O filme Dr No começa em Kingston e segue para uma ilhota imaginária da Jamaica chamada Crab Key, propriedade do vilão do filme. É impossível desembarcar normalmente nela, pois o satânico Doutor No atira nos invasores para matar. É preciso “invadir” a ilha pelo mar.

Bond pede ao seu fiel guia e amigo jamaicano Quarrel (Jon Kitzmuller) que o leve clandestinamente. Quarrel arranja uma lancha veloz e os dois desembarcam numa praia inesquecível, com uma caudalosa cachoeira numa de suas pontas. Bond dorme na praia. Acorda com uma voz de mulher cantando um calipso. Escondido ele observa a imagem que se tornaria um dos maiores ícones da cultura pop do século 20: das águas azuladas do mar surge a deslumbrante figura de Honey Ryder (Ursula Andress) com seu biquíni branco e seu longo punhal na cintura.

No dia 9 de dezembro de 2011 eu encontro meu guia Oneil na varanda do meu cotage. Ele diz que encontrou quem me leve até Laughing Waters, a praia onde foi filmada a célebre cena com Connery e Ursula. Mas existe um problema: a praia é particular. E os invasores são recebidos a bala. A gente vai ter que entrar clandestinamente em Laughing Waters pelo mar.

Oneil me leva na van até a marina de Ocho Rios, onde nos espera o piloto da lancha e seu jovem auxiliar. Disparamos pelas águas do Cruise Terminal. Passamos pela mesmíssima esteira de bauxita pintada de laranja usada como locação no filme. Tudo parece tão igual que eu penso enquanto as águas cristalinas de MalardsBay espirram na minha cara: será que Dr No morreu mesmo naquela explosão?

E de repente o piloto embica a proa da lancha para uma das praias. Não precisa dizer nada. Fora uma nova escadaria de pedra, está tudo absolutamente igual. A cachoeira desaguando diretamente no mar é inconfundível. E continua farta em suas “risonhas águas”.

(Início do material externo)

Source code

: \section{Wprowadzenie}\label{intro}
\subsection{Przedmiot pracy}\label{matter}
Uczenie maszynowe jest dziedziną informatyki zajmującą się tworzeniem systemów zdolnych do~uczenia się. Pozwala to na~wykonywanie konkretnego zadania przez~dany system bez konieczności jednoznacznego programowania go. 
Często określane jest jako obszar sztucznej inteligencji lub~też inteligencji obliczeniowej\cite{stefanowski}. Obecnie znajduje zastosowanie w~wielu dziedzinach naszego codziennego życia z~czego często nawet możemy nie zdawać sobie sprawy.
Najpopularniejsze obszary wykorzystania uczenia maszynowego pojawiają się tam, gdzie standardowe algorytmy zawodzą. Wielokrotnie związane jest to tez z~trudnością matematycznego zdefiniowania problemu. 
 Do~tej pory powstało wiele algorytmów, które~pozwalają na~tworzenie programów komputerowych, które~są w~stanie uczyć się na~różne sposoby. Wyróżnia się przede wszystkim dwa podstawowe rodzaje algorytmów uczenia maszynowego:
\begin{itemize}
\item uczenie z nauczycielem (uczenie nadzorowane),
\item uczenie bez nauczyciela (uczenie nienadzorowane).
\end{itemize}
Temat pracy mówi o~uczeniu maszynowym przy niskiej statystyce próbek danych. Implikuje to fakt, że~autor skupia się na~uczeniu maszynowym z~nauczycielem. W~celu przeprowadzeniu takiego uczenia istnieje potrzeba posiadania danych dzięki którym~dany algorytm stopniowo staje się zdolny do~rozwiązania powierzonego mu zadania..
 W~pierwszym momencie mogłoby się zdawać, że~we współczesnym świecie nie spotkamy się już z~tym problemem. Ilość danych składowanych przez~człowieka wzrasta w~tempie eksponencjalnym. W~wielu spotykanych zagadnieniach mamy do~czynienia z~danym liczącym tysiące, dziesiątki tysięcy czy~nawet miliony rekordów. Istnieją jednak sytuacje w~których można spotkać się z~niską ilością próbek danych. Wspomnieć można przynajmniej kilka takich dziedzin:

O piloto da lancha se aproxima o mais que pode da areia. Desembarco com o garoto, levo minha mochila com as câmeras. O piloto está preocupado: “Não demora. Se aparecer algum segurança finge que não sabe falar inglês. E sai correndo de volta para o barco”. Tiro fotos, gravo imagens de Laughing Waters. Fixo o olhar naquela água azul, na curva de areia dourada, nas palmeiras. É tudo tão igual a 1961 que a mulher loura de biquíni branco e conchas nas mãos está para surgir cantando Underthe Mango Tree. O piloto no barco berra exigindo pressa.